Witam Was w Nowym Roku.
Mam nadzieje, że święta Bożego Narodzenia i Nowy Rok spędziliście
przyjemnie w gronie najbliższych, ze zdrowie i humory dopisują.
Jak widzicie na zdjęciach, mieliśmy kilka dni białej zimy,
było mroźno i jak ja to mówię ZDROWO.
Ale niestety od jakiegoś tygodnia szaleją u nas sztormy.
Spadło bardzo dużo deszczu, przyszła plusowa temperatura
no i na dodatek wiało paskudnie.
Bardzo dużo dróg było zamkniętych nieprzejezdnych
Zreszta zobaczycie sami dlaczego, zamieszczam kilka zdjęć z lokalnej gazety.
Tak, woda to paskudny żywioł, ponieważ ziemia jest wciąż zamarznięta
i cały stopiony śnieg nie ma gdzie wsiąkać,
znajduje ona sobie korytarze np.pod powierzchnia dróg,
często korzystając z rur drenującym teren.
Ale nadmiar tej wody nie jest w stanie zmieścić sie w tych rurach,
wiec woda drąży sobie własne korytarze, tym samym niszczą drogi.
Asfalt sam sie zapada po podmyciu terenu.
Silny wiatr to kolejny żywioł tak częsty tu w Norwegii.
Jestem kobieta ze Śląska, wiec sztormy nie były mi znane.
Czasem jakiś halny z Tatr zawieruszył się w nasze strony i wiało dość solidnie,
ale to nic w porównaniu z tymi MOCAMI,
z którymi sie tu spotykam w Norwegii.
Nawet w mieszkając w Szwecji blisko morza nie pamiętam, by tak strasznie tam wiało.
Linie energetyczne pozrywane, brak prądu,
poprzewracane drzewa zagradzajace drogi lub spadające na budynki mieszkalne…

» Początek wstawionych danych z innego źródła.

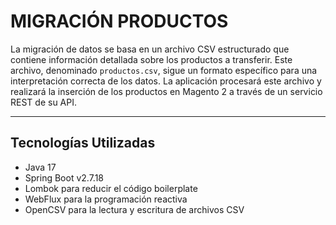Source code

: # MIGRACIÓN PRODUCTOS

La migración de datos se basa en un archivo CSV estructurado que contiene información detallada sobre 
los productos a transferir. Este archivo, denominado ``productos.csv``, sigue un formato específico para 
una interpretación correcta de los datos. La aplicación procesará este archivo 
y realizará la inserción de los productos en Magento 2 a través de un servicio REST de su API.

***

## Tecnologías Utilizadas

- Java 17
- Spring Boot v2.7.18
- Lombok para reducir el código boilerplate
- WebFlux para la programación reactiva
- OpenCSV para la lectura y escritura de archivos CSV

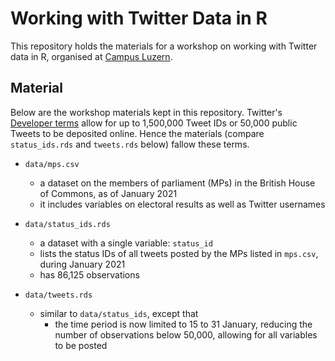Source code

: # Working with Twitter Data in R

This repository holds the materials for a workshop on working with Twitter data in R, organised at [Campus Luzern](https://www.campus-luzern.ch/).

##  Material

Below are the workshop materials kept in this repository. Twitter's [Developer terms](https://developer.twitter.com/en/developer-terms/agreement-and-policy) allow for up to 1,500,000 Tweet IDs or 50,000 public Tweets to be deposited online. Hence the materials (compare `status_ids.rds` and `tweets.rds` below) fallow these terms.

- `data/mps.csv`
    - a dataset on the members of parliament (MPs) in the British House of Commons, as of January 2021
    - it includes variables on electoral results as well as Twitter usernames

- `data/status_ids.rds`
    - a dataset with a single variable: `status_id`
    - lists the status IDs of all tweets posted by the MPs listed in `mps.csv`, during January 2021
    - has 86,125 observations
    
 - `data/tweets.rds`
    - similar to `data/status_ids`, except that
        - the time period is now limited to 15 to 31 January, reducing the number of observations below 50,000, allowing for all variables to be posted
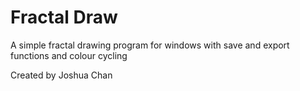 Fractal Draw
=================
A simple fractal drawing program for windows with save and export functions and colour cycling

Created by Joshua Chan
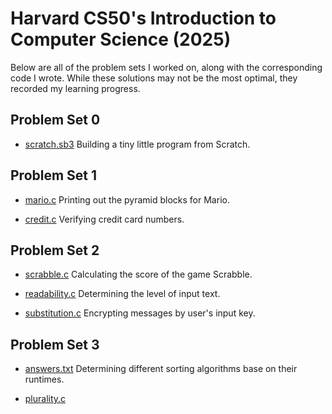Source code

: # Harvard CS50's Introduction to Computer Science (2025)
Below are all of the problem sets I worked on, along with the corresponding code I wrote. While these solutions may not be the most optimal, they recorded my learning progress.
## Problem Set 0
- [scratch.sb3](https://scratch.mit.edu/projects/1134595594/)
  Building a tiny little program from Scratch.
## Problem Set 1
- [mario.c](https://github.com/faitinchan/CS50x/blob/main/Problem_Set_1/mario.c)
  Printing out the pyramid blocks for Mario.

- [credit.c](https://github.com/faitinchan/CS50x/blob/main/Problem_Set_1/credit.c)
  Verifying credit card numbers.
## Problem Set 2
- [scrabble.c](https://github.com/faitinchan/CS50x/blob/main/Problem_Set_2/scrabble.c)
  Calculating the score of the game Scrabble.

- [readability.c](https://github.com/faitinchan/CS50x/blob/main/Problem_Set_2/readability.c)
  Determining the level of input text.

- [substitution.c](https://github.com/faitinchan/CS50x/blob/main/Problem_Set_2/substitution.c)
  Encrypting messages by user's input key.
## Problem Set 3
- [answers.txt](https://github.com/faitinchan/CS50x/blob/main/Problem_Set_3/answers.txt)
  Determining different sorting algorithms base on their runtimes.

- [plurality.c](https://github.com/faitinchan/CS50x/blob/main/Problem_Set_3/plurality.c)
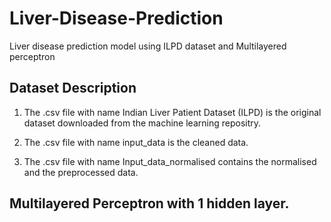 # Liver-Disease-Prediction
Liver disease prediction model using ILPD dataset and Multilayered perceptron

## Dataset Description

1. The .csv file with name Indian Liver Patient Dataset (ILPD) is the original dataset downloaded from the machine learning repositry.

2. The .csv file with name input_data is the cleaned data.

3. The .csv file with name Input_data_normalised contains the normalised and the preprocessed data.


## Multilayered Perceptron with 1 hidden layer.
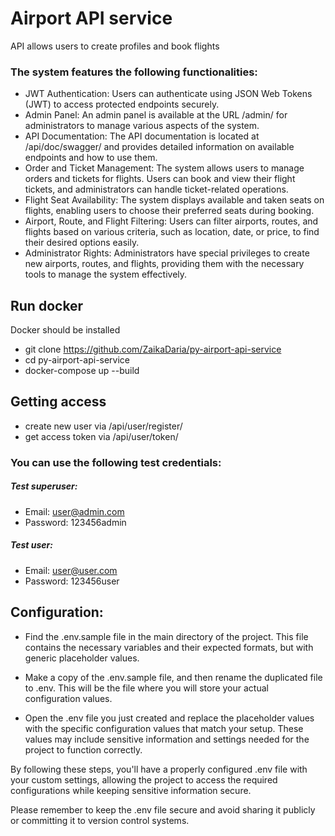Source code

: # Airport API service

API allows users to create profiles and book flights

### The system features the following functionalities:

* JWT Authentication: Users can authenticate using JSON Web Tokens (JWT) to access protected endpoints securely.
* Admin Panel: An admin panel is available at the URL /admin/ for administrators to manage various aspects of the system.
* API Documentation: The API documentation is located at /api/doc/swagger/ and provides detailed information on available endpoints and how to use them.
* Order and Ticket Management: The system allows users to manage orders and tickets for flights. Users can book and view their flight tickets, and administrators can handle ticket-related operations.
* Flight Seat Availability: The system displays available and taken seats on flights, enabling users to choose their preferred seats during booking.
* Airport, Route, and Flight Filtering: Users can filter airports, routes, and flights based on various criteria, such as location, date, or price, to find their desired options easily.
* Administrator Rights: Administrators have special privileges to create new airports, routes, and flights, providing them with the necessary tools to manage the system effectively.

## Run docker
Docker should be installed
+ git clone https://github.com/ZaikaDaria/py-airport-api-service
+ cd py-airport-api-service
+ docker-compose up --build

## Getting access

+ create new user via /api/user/register/
+ get access token via /api/user/token/

### You can use the following test credentials:

##### Test superuser:
- Email: user@admin.com
- Password: 123456admin

##### Test user:
- Email: user@user.com
- Password: 123456user

## Configuration:
* Find the .env.sample file in the main directory of the project. This file contains the necessary variables and their expected formats, but with generic placeholder values.

* Make a copy of the .env.sample file, and then rename the duplicated file to .env. This will be the file where you will store your actual configuration values.

* Open the .env file you just created and replace the placeholder values with the specific configuration values that match your setup. These values may include sensitive information and settings needed for the project to function correctly.

By following these steps, you'll have a properly configured .env file with your custom settings, allowing the project to access the required configurations while keeping sensitive information secure.

Please remember to keep the .env file secure and avoid sharing it publicly or committing it to version control systems.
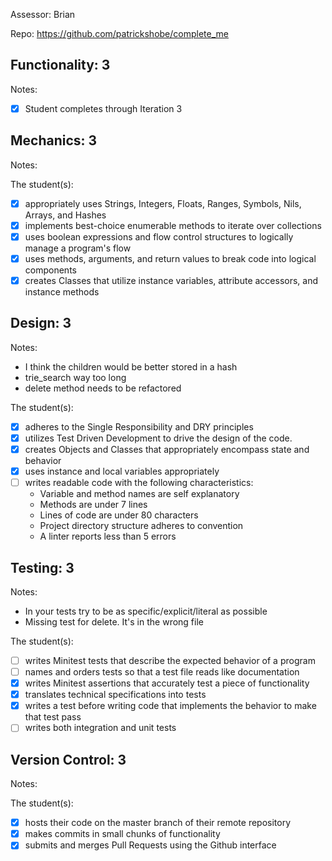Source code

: Assessor: Brian 

Repo: https://github.com/patrickshobe/complete_me

## Functionality: 3

Notes:

- [x] Student completes through Iteration 3

## Mechanics: 3

Notes:

The student(s):

- [x] appropriately uses Strings, Integers, Floats, Ranges, Symbols, Nils, Arrays, and Hashes
- [x] implements best-choice enumerable methods to iterate over collections
- [x] uses boolean expressions and flow control structures to logically manage a program's flow
- [x] uses methods, arguments, and return values to break code into logical components
- [x] creates Classes that utilize instance variables, attribute accessors, and instance methods

## Design: 3

Notes:

* I think the children would be better stored in a hash
* trie_search way too long
* delete method needs to be refactored

The student(s):

- [x] adheres to the Single Responsibility and DRY principles
- [x] utilizes Test Driven Development to drive the design of the code.
- [x] creates Objects and Classes that appropriately encompass state and behavior
- [x] uses instance and local variables appropriately
- [ ] writes readable code with the following characteristics:
    * Variable and method names are self explanatory
    * Methods are under 7 lines
    * Lines of code are under 80 characters
    * Project directory structure adheres to convention
    * A linter reports less than 5 errors

## Testing: 3

Notes:

* In your tests try to be as specific/explicit/literal as possible
* Missing test for delete. It's in the wrong file

The student(s):

- [ ] writes Minitest tests that describe the expected behavior of a program
- [ ] names and orders tests so that a test file reads like documentation
- [x] writes Minitest assertions that accurately test a piece of functionality
- [x] translates technical specifications into tests
- [x] writes a test before writing code that implements the behavior to make that test pass
- [ ] writes both integration and unit tests

## Version Control: 3

Notes:

The student(s):

- [x] hosts their code on the master branch of their remote repository
- [x] makes commits in small chunks of functionality
- [x] submits and merges Pull Requests using the Github interface
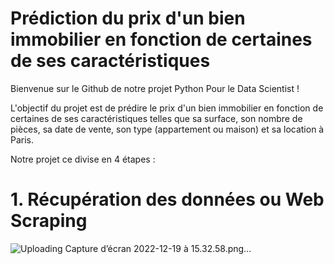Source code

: # Prédiction du prix d'un bien immobilier en fonction de certaines de ses caractéristiques 

Bienvenue sur le Github de notre projet Python Pour le Data Scientist ! 

L'objectif du projet est de prédire le prix d'un bien immobilier en fonction de certaines de ses caractéristiques telles que sa surface, son nombre de pièces, sa date de vente, son type (appartement ou maison) et sa location à Paris. 

Notre projet ce divise en 4 étapes :

# 1. Récupération des données ou Web Scraping 



![Uploading Capture d’écran 2022-12-19 à 15.32.58.png…]()
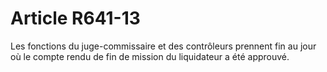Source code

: # Article R641-13

Les fonctions du juge-commissaire et des contrôleurs prennent fin au jour où le compte rendu de fin de mission du liquidateur a été approuvé.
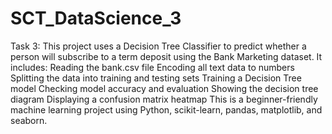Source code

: # SCT_DataScience_3
Task 3: This project uses a Decision Tree Classifier to predict whether a person will subscribe to a term deposit using the Bank Marketing dataset.
It includes:
Reading the bank.csv file
Encoding all text data to numbers
Splitting the data into training and testing sets
Training a Decision Tree model
Checking model accuracy and evaluation
Showing the decision tree diagram
Displaying a confusion matrix heatmap
This is a beginner-friendly machine learning project using Python, scikit-learn, pandas, matplotlib, and seaborn.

podtopienia domów, z powodu wielkiej ilości wody, a na dostatek obsuwy ziemi, skał!
Scenariusz jak z filmów katastroficznych?
To nasza rzeczywistość.
W tamtym roku, na początku grudnia, wydarzyła sie straszna katastrofa w Norwegii w miejscowości Gjerdrun, ziemia zapadła sie pod domami.
Kilka osoba zginęło a wiele rodzin została pozbawiona dachu nad głowa.
Foto: Hans Kristian Barbøl
Dlaczego o tym wszystkim dziś pisze?
Bo zaczynam sie bać zmiany klimatu.
To co teraz wyprawia sie z pogoda staje sie niebezpieczne.
Co najgorsze pogoda zaczyna być nieprzewidywalna.
I jak nam tu tak wieje porządnie przez kilka dni,
zaczynam mieć ogromnego strach, czuje sie bardzo nerwowa i zestresowana.
Wczoraj mieliśmy krótka przerwę,
wiatr a właściwie jego wycie, ucichło na pare godzin.
Po czym w nocy znów hulał i świszczał, że spać nie można było.
Dziś prognozy pogody ostrzegają ludzi w moim regionie o pozostanie w domach,
ponieważ wiatr ma dziś sięgać w porywach do mocy orkanu.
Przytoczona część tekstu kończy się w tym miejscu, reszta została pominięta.